§ WORK INSTRUCTION:
Find every line below that contains the word "there" and copy it out.

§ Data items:
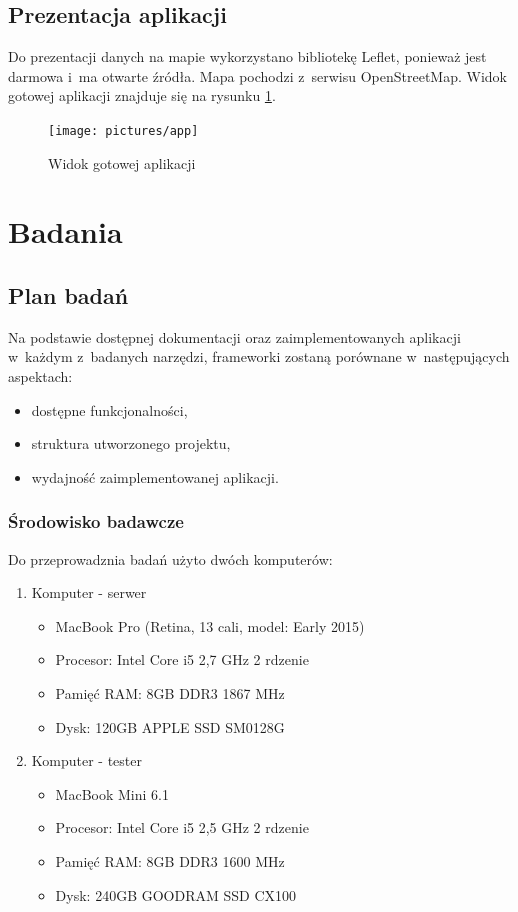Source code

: \documentclass[printmode]{mgr}
\begin{document}
\section{Prezentacja aplikacji}

Do prezentacji danych na mapie wykorzystano bibliotekę Leflet, ponieważ jest darmowa i~ma otwarte źródła. Mapa pochodzi z~serwisu OpenStreetMap. Widok gotowej aplikacji znajduje się na rysunku \ref{fig:app}.

\begin{figure}[H]
  \centering
  \texttt{[image: pictures/app]}
  \caption{Widok gotowej aplikacji}
  \label{fig:app}
\end{figure}

\chapter{Badania}

\section{Plan badań}

Na podstawie dostępnej dokumentacji oraz zaimplementowanych aplikacji w~każdym z~badanych narzędzi, frameworki zostaną porównane w~następujących aspektach:
\begin{itemize}
  \item dostępne funkcjonalności,
  \item struktura utworzonego projektu,
  \item wydajność zaimplementowanej aplikacji.
\end{itemize}

\subsection{Środowisko badawcze}

Do przeprowadznia badań użyto dwóch komputerów:

\begin{enumerate}
\item Komputer - serwer
  \begin{itemize}
    \item MacBook Pro (Retina, 13 cali, model: Early 2015)
    \item Procesor: Intel Core i5 2,7 GHz 2 rdzenie
    \item Pamięć RAM: 8GB DDR3 1867 MHz
    \item Dysk: 120GB APPLE SSD SM0128G
  \end{itemize}
\item Komputer - tester
  \begin{itemize}
    \item MacBook Mini 6.1
    \item Procesor: Intel Core i5 2,5 GHz 2 rdzenie
    \item Pamięć RAM: 8GB DDR3 1600 MHz
    \item Dysk: 240GB GOODRAM SSD CX100
  \end{itemize}
\end{enumerate}
\end{document}
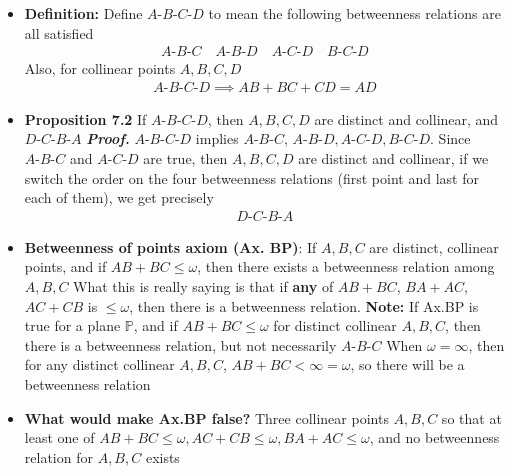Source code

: \documentclass{report}
\begin{document}
\begin{itemize}
        \item \textbf{Definition:} Define $A\text{-}B\text{-}C\text{-}D$ to mean the following betweenness relations are all satisfied
            \begin{align*}
                A\text{-}B\text{-}C \quad A\text{-}B\text{-}D \quad A\text{-}C\text{-}D \quad B\text{-}C\text{-}D 
            \end{align*}
            \bigbreak \noindent 
            Also, for collinear points $A,B,C,D$
            \begin{align*}
                A\text{-}B\text{-}C\text{-}D \implies AB + BC + CD = AD
            \end{align*}
        \item \textbf{Proposition 7.2} If $A\text{-}B\text{-}C\text{-}D$, then $A,B,C,D$ are distinct and collinear, and $D\text{-}C\text{-}B\text{-}A $
            \bigbreak \noindent 
            \textbf{\textit{Proof.}} $A\text{-}B\text{-}C\text{-}D$ implies $ A\text{-}B\text{-}C$, $ A\text{-}B\text{-}D, A\text{-}C\text{-}D, B\text{-}C\text{-}D$. Since $ A\text{-}B\text{-}C$ and $ A\text{-}C\text{-}D$ are true, then $A,B,C,D$ are distinct and collinear, if we switch the order on the four betweenness relations (first point and last for each of them), we get precisely 
            \begin{align*}
                D\text{-}C\text{-}B\text{-}A
            \end{align*}
            \endpf
        \item \textbf{Betweenness of points axiom (Ax. BP)}: If $A,B,C$ are distinct, collinear points, and if $AB + BC \leq \omega$, then there exists a betweenness relation among $A,B,C$
            \bigbreak \noindent 
            What this is really saying is that if \textbf{any} of $AB + BC$, $BA + AC$, $AC + CB$ is $ \leq \omega$, then there is a betweenness relation.
            \bigbreak \noindent 
            \textbf{Note:} If Ax.BP is true for a plane $\mathbb{P}$, and if $AB + BC \leq \omega$ for distinct collinear $A,B,C$, then there is a betweenness relation, but not necessarily $ A\text{-}B\text{-}C $
            \bigbreak \noindent 
            When $\omega = \infty$, then for any distinct collinear $A,B,C$, $AB +BC  < \infty = \omega $, so there will be a betweenness relation
        \item \textbf{What would make Ax.BP false?} Three collinear points $A,B,C$ so that at least one of $AB + BC \leq \omega, AC + CB \leq \omega, BA + AC \leq \omega$, and no betweenness relation for $A,B,C$ exists

\end{itemize}
\end{document}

§ RESULT FOR THIS TASK:
        \item \textbf{Betweenness of points axiom (Ax. BP)}: If $A,B,C$ are distinct, collinear points, and if $AB + BC \leq \omega$, then there exists a betweenness relation among $A,B,C$
            What this is really saying is that if \textbf{any} of $AB + BC$, $BA + AC$, $AC + CB$ is $ \leq \omega$, then there is a betweenness relation.
            \textbf{Note:} If Ax.BP is true for a plane $\mathbb{P}$, and if $AB + BC \leq \omega$ for distinct collinear $A,B,C$, then there is a betweenness relation, but not necessarily $ A\text{-}B\text{-}C $
            When $\omega = \infty$, then for any distinct collinear $A,B,C$, $AB +BC  < \infty = \omega $, so there will be a betweenness relation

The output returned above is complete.